Stewart summarized the county's ARPA spending categories (revenue replacement, public-sector capacity, and administrative oversight) and a project-level breakdown that the county submitted to Treasury. Key items listed in the presentation included L3Harris radio system work (budgeted at just over $6 million, about $3.6 million spent to date), a radio tower construction allocation of $3 million (about $2.9 million spent), record digitization (about $1.51 million, ~75% complete), GrantWorks administration (budget $461,300; $290,000 spent), Dell dispatch equipment ($11,000, completed) and cybersecurity software ($67,500, completed). Stewart said quarterly reporting to Treasury continues, with the next submission noted for June 30.
After the presentation, the court opened Item 12 to consider Order No. 5 for L3Harris equipment. The order requested 26 radios — 22 mobile units for vehicles or shelter interoperability and four intrinsically safe portable radios for operations such as fire response. County staff and L3Harris representative Barry Black said the county can purchase radios at the contract pricing that was locked at the time of the system contract (executed in 2022); delaying purchase after system acceptance could lead to higher market prices.
County staff said approximately $650,000 remained in the contract budget for terminals (radios), so the requested purchase would be covered within the existing contract and would not require new funding. Commissioners moved to approve Order No. 5 for the P25 radio equipment; the motion passed by voice vote.
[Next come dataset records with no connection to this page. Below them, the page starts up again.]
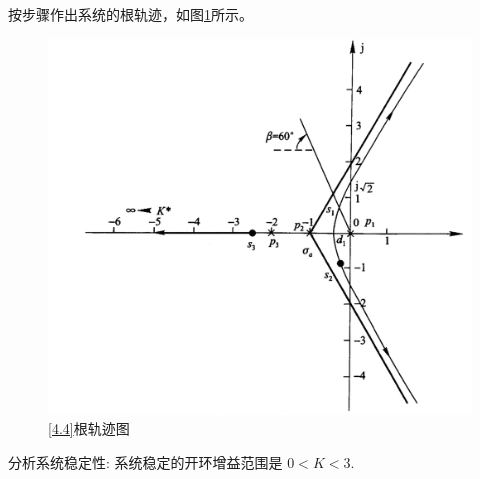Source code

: 按步骤作出系统的根轨迹，如图\ref{F4.4}所示。

\begin{figure}[!htb]
	\centering
	\includegraphics[width=0.62\linewidth]{pic/4.4.png}
	\vspace*{-1.2em}
	\caption{\ref{4.4}根轨迹图}
	\label{F4.4}
\end{figure}

分析系统稳定性: 系统稳定的开环增益范围是 $0<K<3$.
The county and GrantWorks stressed that all ARPA expenditures must comply with Treasury rules and the 2 CFR Part 200 procurement and compliance requirements; GrantWorks will continue to help monitor compliance and reporting.
No dollar amount for the radio order itself was included in the meeting discussion beyond the statement that existing contract funds remain available. Officials said detailed project and expenditure records had been submitted in the county's Treasury portal and will be updated in the next quarterly report.